Chapter 15: GBufferOut

After reading and rereading the TiledDeferredRenderPass and its related PSOs I could not understand how the GPU can possibly know which buffer/memory/whatever it should supply to the GBufferOut argument in both tiled fragment functions “fragment_tiled_deferredSun” and “fragment_tiled_pointLight”, especially because its the only argument in which there is no [[attribute]] to accompany that argument.

Maybe I am missing something obvious, but I am completely oblivious to how that argument value is provided, and how can the GPU know what to supply to those fragment functions as the value to that parameter.

How does the gpu know which part of memory should be passed into that function as the GBufferOut argument?

(Edit: spelling)

Hi @goazevedo and welcome to the forums !

It is complicated. I would suggest that you capture the frame and examine all the attachments on the GPU for the various passes.

The structure GBufferOut is defined in the shader file Deferred.metal. It is a list of three textures: albedo, normal, and position. Each of these has an attribute [[color(x)]] which specifies the color attachment index. Albedo is index 1, normal is index 2, and position is index 3 (enum RenderTargetIndices, defined in Common.h).
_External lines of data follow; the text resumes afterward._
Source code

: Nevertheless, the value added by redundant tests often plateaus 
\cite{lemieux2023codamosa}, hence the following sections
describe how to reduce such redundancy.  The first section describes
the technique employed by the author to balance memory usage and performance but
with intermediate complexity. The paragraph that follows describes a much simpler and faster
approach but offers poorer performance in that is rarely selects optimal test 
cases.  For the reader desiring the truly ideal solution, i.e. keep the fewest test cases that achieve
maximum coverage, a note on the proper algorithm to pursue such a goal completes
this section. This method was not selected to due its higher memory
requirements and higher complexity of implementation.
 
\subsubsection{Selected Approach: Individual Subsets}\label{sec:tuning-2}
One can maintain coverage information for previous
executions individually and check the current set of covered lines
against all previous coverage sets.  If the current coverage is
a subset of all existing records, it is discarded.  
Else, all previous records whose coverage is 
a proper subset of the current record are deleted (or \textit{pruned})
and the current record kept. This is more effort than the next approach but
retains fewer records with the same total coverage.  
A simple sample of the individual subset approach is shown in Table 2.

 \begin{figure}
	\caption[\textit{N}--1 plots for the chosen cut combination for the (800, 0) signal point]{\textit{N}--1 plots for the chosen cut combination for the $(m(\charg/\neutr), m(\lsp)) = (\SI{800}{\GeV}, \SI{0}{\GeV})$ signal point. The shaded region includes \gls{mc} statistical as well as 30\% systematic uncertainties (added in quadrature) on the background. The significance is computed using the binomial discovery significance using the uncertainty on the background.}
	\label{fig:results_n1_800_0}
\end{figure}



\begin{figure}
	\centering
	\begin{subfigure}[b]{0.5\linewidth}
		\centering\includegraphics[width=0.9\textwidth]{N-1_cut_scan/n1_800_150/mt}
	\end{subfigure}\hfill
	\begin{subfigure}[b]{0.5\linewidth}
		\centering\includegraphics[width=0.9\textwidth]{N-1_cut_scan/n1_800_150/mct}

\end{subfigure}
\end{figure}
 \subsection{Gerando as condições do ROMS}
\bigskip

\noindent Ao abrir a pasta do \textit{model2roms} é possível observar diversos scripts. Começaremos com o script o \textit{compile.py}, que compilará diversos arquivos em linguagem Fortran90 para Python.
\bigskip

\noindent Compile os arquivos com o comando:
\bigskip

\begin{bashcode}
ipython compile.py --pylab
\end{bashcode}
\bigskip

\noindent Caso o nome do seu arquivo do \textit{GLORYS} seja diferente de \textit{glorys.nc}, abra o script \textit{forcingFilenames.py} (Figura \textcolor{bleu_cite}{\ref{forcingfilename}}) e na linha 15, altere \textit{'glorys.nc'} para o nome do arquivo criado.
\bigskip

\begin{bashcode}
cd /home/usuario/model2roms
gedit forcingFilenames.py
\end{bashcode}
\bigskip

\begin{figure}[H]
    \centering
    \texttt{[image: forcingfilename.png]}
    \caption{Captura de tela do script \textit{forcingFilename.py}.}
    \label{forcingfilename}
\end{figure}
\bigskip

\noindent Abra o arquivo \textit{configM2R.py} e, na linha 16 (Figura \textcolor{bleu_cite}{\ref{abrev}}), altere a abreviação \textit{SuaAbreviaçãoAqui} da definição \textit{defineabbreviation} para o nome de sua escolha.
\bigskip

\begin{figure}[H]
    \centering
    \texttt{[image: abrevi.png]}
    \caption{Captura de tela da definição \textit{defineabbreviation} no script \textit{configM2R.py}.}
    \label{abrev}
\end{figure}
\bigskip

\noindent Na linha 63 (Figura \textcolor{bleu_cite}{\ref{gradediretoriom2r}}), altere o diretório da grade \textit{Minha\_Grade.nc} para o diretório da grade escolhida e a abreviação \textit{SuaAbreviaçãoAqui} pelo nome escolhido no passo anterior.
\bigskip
The textures for these color attachments are loaded into the descriptor at the top of TiledDeferredRenderPass.draw(commandBuffer:scene:uniforms:params:). When you create the render command encoder, it uses the descriptor, which points at these color attachments. Color attachment 0 is the view’s drawable texture by default.
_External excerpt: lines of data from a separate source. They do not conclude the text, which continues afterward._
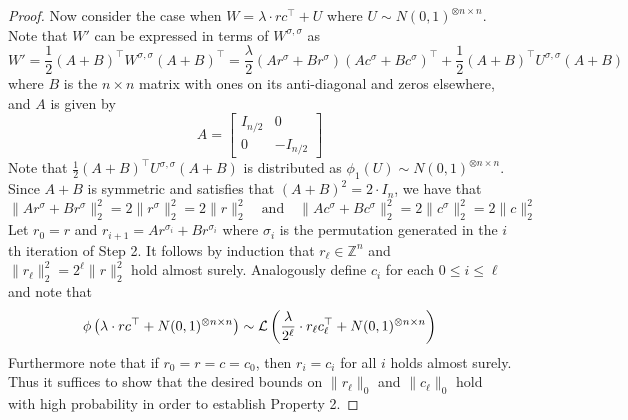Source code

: \documentclass[11pt]{article}
\begin{document}
\begin{proof}
Now consider the case when $W = \lambda \cdot r c^\top + U$ where $U \sim N(0, 1)^{\otimes n \times n}$. Note that $W'$ can be expressed in terms of $W^{\sigma, \sigma}$ as
$$W' = \frac{1}{2} \left( A + B \right)^\top W^{\sigma, \sigma} \left( A + B \right)^\top = \frac{\lambda}{2} \left( A r^\sigma + B r^\sigma \right) \left( Ac^\sigma + Bc^\sigma \right)^\top + \frac{1}{2} \left( A + B \right)^\top U^{\sigma, \sigma} \left( A + B \right)$$
where $B$ is the $n \times n$ matrix with ones on its anti-diagonal and zeros elsewhere, and $A$ is given by
$$A = \left[ \begin{matrix} I_{n/2} & 0 \\ 0 & -I_{n/2} \end{matrix} \right]$$
Note that $\frac{1}{2} \left( A + B \right)^\top U^{\sigma, \sigma} \left( A + B \right)$ is distributed as $\phi_1(U) \sim N(0, 1)^{\otimes n \times n}$. Since $A + B$ is symmetric and satisfies that $(A + B)^2 = 2 \cdot I_n$, we have that
$$\| Ar^\sigma + Br^\sigma \|_2^2 = 2 \| r^\sigma \|_2^2 = 2\| r \|_2^2 \quad \text{and} \quad \| Ac^\sigma + Bc^\sigma \|_2^2 = 2 \| c^\sigma \|_2^2 = 2\| c \|_2^2$$
Let $r_0 = r$ and $r_{i+1} = A r^{\sigma_i} + B r^{\sigma_i}$ where $\sigma_i$ is the permutation generated in the $i$th iteration of Step 2. It follows by induction that $r_\ell \in \mathbb{Z}^n$ and $\| r_\ell \|_2^2 = 2^\ell \| r \|_2^2$ hold almost surely. Analogously define $c_i$ for each $0 \le i \le \ell$ and note that
$$\phi\left(\lambda \cdot r c^\top + N(0, 1)^{\otimes n \times n}\right) \sim \mathcal{L}\left( \frac{\lambda}{2^\ell} \cdot r_\ell c_\ell^\top + N(0, 1)^{\otimes n \times n}\right)$$
Furthermore note that if $r_0 = r = c = c_0$, then $r_i = c_i$ for all $i$ holds almost surely. Thus it suffices to show that the desired bounds on $\| r_\ell \|_0$ and $\| c_\ell \|_0$ hold with high probability in order to establish Property 2.


\end{proof}
\end{document}
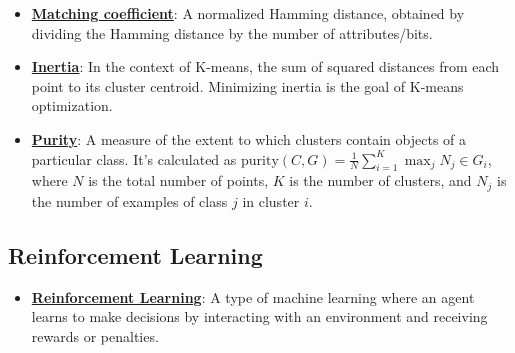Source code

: \documentclass{article}%
\begin{document}
\begin{itemize}[leftmargin=*]
\item \href{https://purdue.brightspace.com/d2l/common/assets/pdfjs-d2l-dist/1.0.14-legacy/web/viewer.html?file=\%2Fcontent\%2Fenforced\%2F1095467-wl.202510.CS.24300.001\%2F12L2-distance-clusters.pdf\%3Fou\%3D1095467\&lang=en-us\&container=d2l-fileviewer-rendered-pdf\&fullscreen=d2l-fileviewer-rendered-pdf-dialog\&height=667#page=19}{\textbf{Matching coefficient}}: A normalized Hamming distance, obtained by dividing the Hamming distance by the number of attributes/bits.%
\item \href{https://purdue.brightspace.com/d2l/common/assets/pdfjs-d2l-dist/1.0.14-legacy/web/viewer.html?file=\%2Fcontent\%2Fenforced\%2F1095467-wl.202510.CS.24300.001\%2F12L2-distance-clusters.pdf\%3Fou\%3D1095467\&lang=en-us\&container=d2l-fileviewer-rendered-pdf\&fullscreen=d2l-fileviewer-rendered-pdf-dialog\&height=667#page=33}{\textbf{Inertia}}: In the context of K-means, the sum of squared distances from each point to its cluster centroid. Minimizing inertia is the goal of K-means optimization.%
\item \href{https://purdue.brightspace.com/d2l/common/assets/pdfjs-d2l-dist/1.0.14-legacy/web/viewer.html?file=\%2Fcontent\%2Fenforced\%2F1095467-wl.202510.CS.24300.001\%2F12L2-distance-clusters.pdf\%3Fou\%3D1095467\&lang=en-us\&container=d2l-fileviewer-rendered-pdf\&fullscreen=d2l-fileviewer-rendered-pdf-dialog\&height=667#page=44}{\textbf{Purity}}: A measure of the extent to which clusters contain objects of a particular class. It's calculated as $\text{purity}(C, G) = \frac{1}{N} \sum_{i=1}^{K} \max_j N_j \in G_i$, where $N$ is the total number of points, $K$ is the number of clusters, and $N_j$ is the number of examples of class $j$ in cluster $i$.%
\end{itemize}

%
\subsection{Reinforcement Learning}%
\label{subsec:ReinforcementLearning}%
\begin{itemize}[leftmargin=*]%
\item \href{https://purdue.brightspace.com/d2l/common/assets/pdfjs-d2l-dist/1.0.14-legacy/web/viewer.html?file=\%2Fcontent\%2Fenforced\%2F1095467-wl.202510.CS.24300.001\%2F02L2-Intro.pdf\%3Fou\%3D1095467\&lang=en-us\&container=d2l-fileviewer-rendered-pdf\&fullscreen=d2l-fileviewer-rendered-pdf-dialog\&height=667#page=46}{\textbf{Reinforcement Learning}}: A type of machine learning where an agent learns to make decisions by interacting with an environment and receiving rewards or penalties.%
\end{itemize}
\end{document}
Previously, you were simply returning a color from the fragment function, which is written to the texture in color attachment 0. This is the view’s drawable texture. But now, you’re setting up multiple color attachment textures, and you need a way of returning multiple textures from the one fragment function. That’s why you set up a structure containing the multiple textures.

fragment_gBuffer writes to this structure, which is the return from the fragment function. Notice that you don’t write anything to color attachment 0, because the GBuffer pass is an interim pass which doesn’t draw anything to the screen.

Using the albedo, normal and position textures, you can then calculate the lighting. Both fragment_tiled_pointLight and fragment_tiled_deferredSun are passed GBufferOut containing these textures to calculate the relevant lighting. Both these functions then write the final pixel to the texture in color attachment 0, which is the view’s drawable texture.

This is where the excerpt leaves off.